Exclusive: 'People Would Have Died' in Britain Without Food Banks, Says Charity Head

Food bank
Items wanted as donations to food banks are shown at the launch of Stratford-upon-Avon food bank. Bromford

The chairman of the Trussell Trust, Britain's largest provider of food banks, has said that people would have died if they hadn't been for the service they provide.

"People would have died if we had not been there," says Chris Mould in an interview with Newsweek. "People say to me, 'You saved my life'. They are not joking."

Interviewed as part of an in-depth look into the rise of food banks in Britain to be published in Newsweek's European edition next week, Mould attacks coalition policy, saying that they had led to a sharp rise in the numbers of people dependent on food banks. "Our government has chosen a series of policies which have squeezed the incomes of the working poor," he says.

Mould added that while some place blame on the poor, it is often the case that people simply cannot afford to eat. "People on very low incomes have very sophisticated financial coping strategies," he said. "They go to a food bank as a resort after they have tried all sorts of other tactics. Conservative politicians often point the finger at poorer people and say they need to get more intelligent in their budgeting. What I say is, no matter how good you are at budgeting you cannot ever make 'not enough' into 'enough'."

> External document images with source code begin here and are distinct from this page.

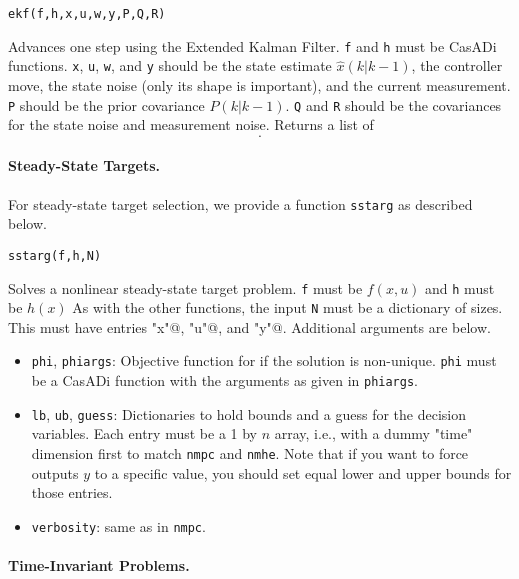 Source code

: \documentclass{article}
\newcommand{\funcname}[2][.25em]{\vspace{#1}\noindent\texttt{#2}\nopagebreak\vspace{#1}}
\newcommand{\casadi}{CasADi}
\begin{document}
\begin{multicols}{2}
\funcname{ekf(f,h,x,u,w,y,P,Q,R)}

Advances one step using the Extended Kalman Filter.
\texttt{f} and \texttt{h} must be \casadi{} functions.
\texttt{x}, \texttt{u}, \texttt{w}, and \texttt{y} should be the state estimate $\hat{x}(k|k-1)$, the controller move, the state noise (only its shape is important), and the current measurement.
\texttt{P} should be the prior covariance $P(k|k-1)$.
\texttt{Q} and \texttt{R} should be the covariances for the state noise and measurement noise.
Returns a list of
%
\begin{equation*}
    [P(k+1|k), \; \hat{x}(k+1|k), \; P(k|k), \; \hat{x}(k|k)].
\end{equation*}

\paragraph*{Steady-State Targets.}

For steady-state target selection, we provide a function \texttt{sstarg} as described below.

\funcname{sstarg(f,h,N)}

Solves a nonlinear steady-state target problem.
\texttt{f} must be $f(x,u)$ and \texttt{h} must be $h(x)$
As with the other functions, the input \texttt{N} must be a dictionary of sizes.
This must have entries \lstinline@"x"@, \lstinline@"u"@, and \lstinline@"y"@.
Additional arguments are below.

\begin{itemize}[noitemsep,nolistsep]
    \item \texttt{phi}, \texttt{phiargs}: Objective function for if the solution is non-unique.
    \texttt{phi} must be a \casadi{} function with the arguments as given in \texttt{phiargs}.
    \item \texttt{lb}, \texttt{ub}, \texttt{guess}: Dictionaries to hold bounds and a guess for the decision variables.
    Each entry must be a 1 by $n$ array, i.e., with a dummy "time" dimension first to match \texttt{nmpc} and \texttt{nmhe}.
    Note that if you want to force outputs $y$ to a specific value, you should set equal lower and upper bounds for those entries.
    \item \texttt{verbosity}: same as in \texttt{nmpc}.
\end{itemize}

\paragraph*{Time-Invariant Problems.}


\end{multicols}
\end{document}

"Britain is a very unequal society with a large number of people living in relative poverty," Mould continued. "Marginal changes to their income have had a sometimes catastrophic impact. People say they are stupid to take a payday loan but they're not if, for example, they are being threatened with eviction by a private landlord. For the sake of £25 they have got themselves in a lot of trouble, and then they need food."

On Monday a report on food banks, partly funded by the Church of England, found that the government had not been doing enough to tackle the issue of poverty and hunger in the poorest sections of English society.

It pinpointed the government's welfare reforms as being a major part of the issue saying: "There is a clear moral case to address the shortcomings that exist in our welfare system. Our evidence shows that the current system is cumbersome, complicated and fails to respond effectively to the daily changes in people's lives. A single error can itself end up being the recruiting sergeant for money lenders."

Led by Labour MP Frank Field, the report was the result of a six-month inquiry entitled 'Feeding Britain'. One of the most shocking findings was that nearly 900,000 Britons are now dependent on charity food banks. This is a huge rise from the approximate 61,500 people who were using the handouts in 2010-2011, when the coalition government first came to power.

The Trussell Trust has seen a 163% rise in the number of people needing its services since last year.

Field highlighted this issue in the report: "[The] fundamental changes in the relative prices in budgets of food, utilities and rent have blown sky-high the comfortable post-war assumption that our wages system and our benefit system guarantees a minimum which most of us would regard as tolerable."

The day before the report was published the Archbishop of Canterbury Justin Welby had written that he found the results of poverty in Britain more shocking than people starving in Africa, concluding that: "Hunger stalks large parts of our country."